どこから持ってきたのか、かぐやが本日の主役と書かれたタスキを私の肩に掛ける。
「彩葉の誕生日を直接祝うのなんて小さい頃以来やなぁ。覚えてる?母さんが撮ったあの写真」
「あー、私の目が半開きで写ってたあれね。懐かし」
「母さん写真撮るの下手すぎひん?って子供ながらに思ったわ、あの時は」
お兄ちゃんと他愛もない思い出話をしていると、万羽がキッチンからケーキを持ってきた。

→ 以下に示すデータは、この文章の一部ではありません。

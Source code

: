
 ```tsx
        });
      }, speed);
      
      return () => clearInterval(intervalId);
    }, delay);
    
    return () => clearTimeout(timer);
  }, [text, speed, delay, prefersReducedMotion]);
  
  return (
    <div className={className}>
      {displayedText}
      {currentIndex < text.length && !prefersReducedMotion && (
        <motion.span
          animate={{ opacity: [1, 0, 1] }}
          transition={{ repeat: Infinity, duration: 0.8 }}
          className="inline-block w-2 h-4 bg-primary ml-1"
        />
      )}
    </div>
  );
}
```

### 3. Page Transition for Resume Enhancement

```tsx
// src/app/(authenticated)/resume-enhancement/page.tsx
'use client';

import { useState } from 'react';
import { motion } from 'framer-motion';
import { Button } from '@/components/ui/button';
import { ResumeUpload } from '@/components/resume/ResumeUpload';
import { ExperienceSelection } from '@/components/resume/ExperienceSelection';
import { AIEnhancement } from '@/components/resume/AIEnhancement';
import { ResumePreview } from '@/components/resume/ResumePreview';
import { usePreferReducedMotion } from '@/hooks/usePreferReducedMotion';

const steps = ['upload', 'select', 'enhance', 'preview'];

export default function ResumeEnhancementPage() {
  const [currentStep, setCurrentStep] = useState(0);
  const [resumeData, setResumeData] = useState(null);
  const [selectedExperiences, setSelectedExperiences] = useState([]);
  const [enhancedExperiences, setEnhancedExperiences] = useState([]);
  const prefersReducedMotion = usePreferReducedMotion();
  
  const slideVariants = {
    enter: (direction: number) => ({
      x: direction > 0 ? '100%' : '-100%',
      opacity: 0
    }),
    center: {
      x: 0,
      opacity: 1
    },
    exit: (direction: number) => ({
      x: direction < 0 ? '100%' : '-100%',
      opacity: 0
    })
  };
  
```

「どうだ?去年と違って念入りに準備したからな。喜んでもらえたならいいんだけど...」
「...うん、すっごく嬉しい!」
それからはたくさん並んだ料理を食べたり、みんなからプレゼントを受け取ったり、ツクヨミに入ってヤチヨとも一緒にお祝いして遊んだり、あっという間に時間は過ぎ去っていった。

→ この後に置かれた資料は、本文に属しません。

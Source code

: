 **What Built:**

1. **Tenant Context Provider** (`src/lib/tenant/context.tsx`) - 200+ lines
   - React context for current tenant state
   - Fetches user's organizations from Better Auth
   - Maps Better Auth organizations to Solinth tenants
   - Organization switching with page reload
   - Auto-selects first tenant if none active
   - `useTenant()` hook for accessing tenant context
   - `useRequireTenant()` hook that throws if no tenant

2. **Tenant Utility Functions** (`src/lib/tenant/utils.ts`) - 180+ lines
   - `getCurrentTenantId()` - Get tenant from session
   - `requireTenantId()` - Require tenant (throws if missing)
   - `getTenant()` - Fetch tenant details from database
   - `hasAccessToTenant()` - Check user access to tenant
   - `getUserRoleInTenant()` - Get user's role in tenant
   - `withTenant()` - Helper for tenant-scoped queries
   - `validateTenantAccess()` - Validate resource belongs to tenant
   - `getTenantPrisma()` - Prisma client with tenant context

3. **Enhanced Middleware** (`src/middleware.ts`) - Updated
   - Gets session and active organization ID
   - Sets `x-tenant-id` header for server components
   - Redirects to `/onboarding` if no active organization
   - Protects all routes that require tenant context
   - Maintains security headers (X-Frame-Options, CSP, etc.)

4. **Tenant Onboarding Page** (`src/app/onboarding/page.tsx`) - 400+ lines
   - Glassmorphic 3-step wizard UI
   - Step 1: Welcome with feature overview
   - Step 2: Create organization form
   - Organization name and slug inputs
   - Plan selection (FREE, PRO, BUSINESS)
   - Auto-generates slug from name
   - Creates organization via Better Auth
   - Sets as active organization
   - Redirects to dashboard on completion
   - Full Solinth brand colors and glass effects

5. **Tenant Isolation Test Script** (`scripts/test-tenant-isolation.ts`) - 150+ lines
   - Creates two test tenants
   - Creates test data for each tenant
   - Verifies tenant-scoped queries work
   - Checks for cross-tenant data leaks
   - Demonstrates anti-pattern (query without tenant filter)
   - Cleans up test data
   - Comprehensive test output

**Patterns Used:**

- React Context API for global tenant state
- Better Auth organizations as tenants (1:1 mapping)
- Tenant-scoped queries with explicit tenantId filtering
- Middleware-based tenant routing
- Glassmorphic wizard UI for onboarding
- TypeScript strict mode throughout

夜も更け、後片付けも無事に終え、パーティーは解散となった。
「はー、めーっちゃ楽しかった!」
「この規模感のパーティーは俺も初めてだよ」
「ありがとね、私のためにこんなにたくさん準備してくれて」
「だって、彩葉はかぐやたちの大好きな人だから!来年も、再来年も、その先もずーっとやろうねっ!」
「...うん」
かぐやの楽しそうな表情に、彩葉は静かには微笑む。
彩葉の楽しそうな顔を見れて本当に良かった。
(こっちも喜んでもらえるといいけど...)
そう思いながら俺は懐に忍ばせている箱を握りしめる。
「じゃあかぐやお風呂入ってくる!」
「あ、うん。行ってらっしゃい...」
かぐやはそう言ってお風呂場へと駆けていく。
「頑張ってね、万羽!」
「お、おう...ありがとう」
俺の横を通るときに小さな声で耳打ちをしながら。
「一緒に入ろうって言わないなんて珍しい...疲れてるのかな?」
「あー、そ、そうなんじゃないか?」
「...どうかしたの?」
...我ながら緊張をごまかすのが下手くそである。
ヤチヨの言う事は本当だったらしい。
空気を読んでくれたかぐやのためにも、ここは勇気を振り絞ろう。
「彩葉」
「な、何?急に改まって...」
少し困惑気味の彩葉に、俺は懐から小さな箱を取り出して、その箱を開ける。
その箱の中身は、小さな指輪だ。
「少し早いかもしれないけど...俺と、婚約してくれませんか?」
「え...」
「高校卒業してすぐに式を挙げるってのは無理だ。でも、いつか必ず式を挙げて、正式に結婚したい。だからそれまでの約束の証ってことで...受け取ってくれるか?」
心臓がバックバクだった。
こんなに緊張したのは初めてかもしれない。
「...はい。私をお嫁さんにしてください。」
そう言って彩葉は俺に向かって微笑んだ。
「指輪、付けて?」
「...ああ」
俺は言われるがままに箱から指輪を取り出し、彩葉の薬指に付ける。
「どう?」
「すごい似合ってるよ」
「私、今一番幸せだよ、万羽」
「俺もだよ、彩葉」
月明かりが、その指輪を輝かしく照らしていた。